Each entry below is to be returned exactly, with any pictures left out.

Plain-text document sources

════════════════════

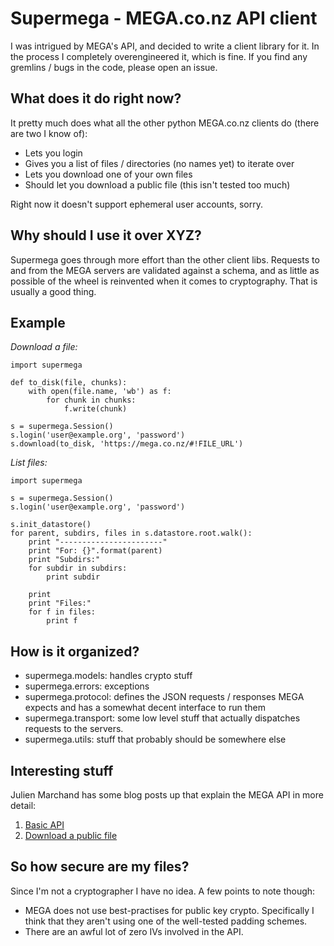 Supermega - MEGA.co.nz API client
=================================

I was intrigued by MEGA's API, and decided to write a client library for it. In the process I completely overengineered it, which is fine. If you find any gremlins / bugs in the code, please open an issue.

What does it do right now?
--------------------------

It pretty much does what all the other python MEGA.co.nz clients do (there are two I know of):

* Lets you login
* Gives you a list of files / directories (no names yet) to iterate over
* Lets you download one of your own files
* Should let you download a public file (this isn't tested too much)

Right now it doesn't support ephemeral user accounts, sorry.

Why should I use it over XYZ?
-----------------------------

Supermega goes through more effort than the other client libs. Requests to and from the MEGA servers are validated against a schema, and as little as possible of the wheel is reinvented when it comes to cryptography. That is usually a good thing.

Example
-------

_Download a file:_

    import supermega

    def to_disk(file, chunks):
        with open(file.name, 'wb') as f:
            for chunk in chunks:
                f.write(chunk)

    s = supermega.Session()
    s.login('user@example.org', 'password')
    s.download(to_disk, 'https://mega.co.nz/#!FILE_URL')

_List files:_

    import supermega

    s = supermega.Session()
    s.login('user@example.org', 'password')

    s.init_datastore()
    for parent, subdirs, files in s.datastore.root.walk():
        print "-----------------------"
        print "For: {}".format(parent)
        print "Subdirs:"
        for subdir in subdirs:
            print subdir

        print
        print "Files:"
        for f in files:
            print f

How is it organized?
--------------------

* supermega.models: handles crypto stuff
* supermega.errors: exceptions
* supermega.protocol: defines the JSON requests / responses MEGA expects and has a somewhat decent interface to run them
* supermega.transport: some low level stuff that actually dispatches requests to the servers.
* supermega.utils: stuff that probably should be somewhere else

Interesting stuff
-----------------
Julien Marchand has some blog posts up that explain the MEGA API in more detail:

1. [Basic API](http://julien-marchand.fr/blog/using-mega-api-with-python-examples/)
2. [Download a public file](http://julien-marchand.fr/blog/using-the-mega-api-how-to-download-a-public-file-or-a-file-you-know-the-key-without-logging-in/)

So how secure are my files?
---------------------------

Since I'm not a cryptographer I have no idea. A few points to note though:

* MEGA does not use best-practises for public key crypto. Specifically I think that they aren't using one of the well-tested padding schemes.
* There are an awful lot of zero IVs involved in the API.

════════════════════

### Solution
 Supermega - MEGA.co.nz API client
=================================

I was intrigued by MEGA's API, and decided to write a client library for it. In the process I completely overengineered it, which is fine. If you find any gremlins / bugs in the code, please open an issue.

What does it do right now?
--------------------------

It pretty much does what all the other python MEGA.co.nz clients do (there are two I know of):

* Lets you login
* Gives you a list of files / directories (no names yet) to iterate over
* Lets you download one of your own files
* Should let you download a public file (this isn't tested too much)

Right now it doesn't support ephemeral user accounts, sorry.

Why should I use it over XYZ?
-----------------------------

Supermega goes through more effort than the other client libs. Requests to and from the MEGA servers are validated against a schema, and as little as possible of the wheel is reinvented when it comes to cryptography. That is usually a good thing.

Example
-------

_Download a file:_

    import supermega

    def to_disk(file, chunks):
        with open(file.name, 'wb') as f:
            for chunk in chunks:
                f.write(chunk)

    s = supermega.Session()
    s.login('user@example.org', 'password')
    s.download(to_disk, 'https://mega.co.nz/#!FILE_URL')

_List files:_

    import supermega

    s = supermega.Session()
    s.login('user@example.org', 'password')

    s.init_datastore()
    for parent, subdirs, files in s.datastore.root.walk():
        print "-----------------------"
        print "For: {}".format(parent)
        print "Subdirs:"
        for subdir in subdirs:
            print subdir

        print
        print "Files:"
        for f in files:
            print f

How is it organized?
--------------------

* supermega.models: handles crypto stuff
* supermega.errors: exceptions
* supermega.protocol: defines the JSON requests / responses MEGA expects and has a somewhat decent interface to run them
* supermega.transport: some low level stuff that actually dispatches requests to the servers.
* supermega.utils: stuff that probably should be somewhere else

Interesting stuff
-----------------
Julien Marchand has some blog posts up that explain the MEGA API in more detail:

1. [Basic API](http://julien-marchand.fr/blog/using-mega-api-with-python-examples/)
2. [Download a public file](http://julien-marchand.fr/blog/using-the-mega-api-how-to-download-a-public-file-or-a-file-you-know-the-key-without-logging-in/)

So how secure are my files?
---------------------------

Since I'm not a cryptographer I have no idea. A few points to note though:

* MEGA does not use best-practises for public key crypto. Specifically I think that they aren't using one of the well-tested padding schemes.
* There are an awful lot of zero IVs involved in the API.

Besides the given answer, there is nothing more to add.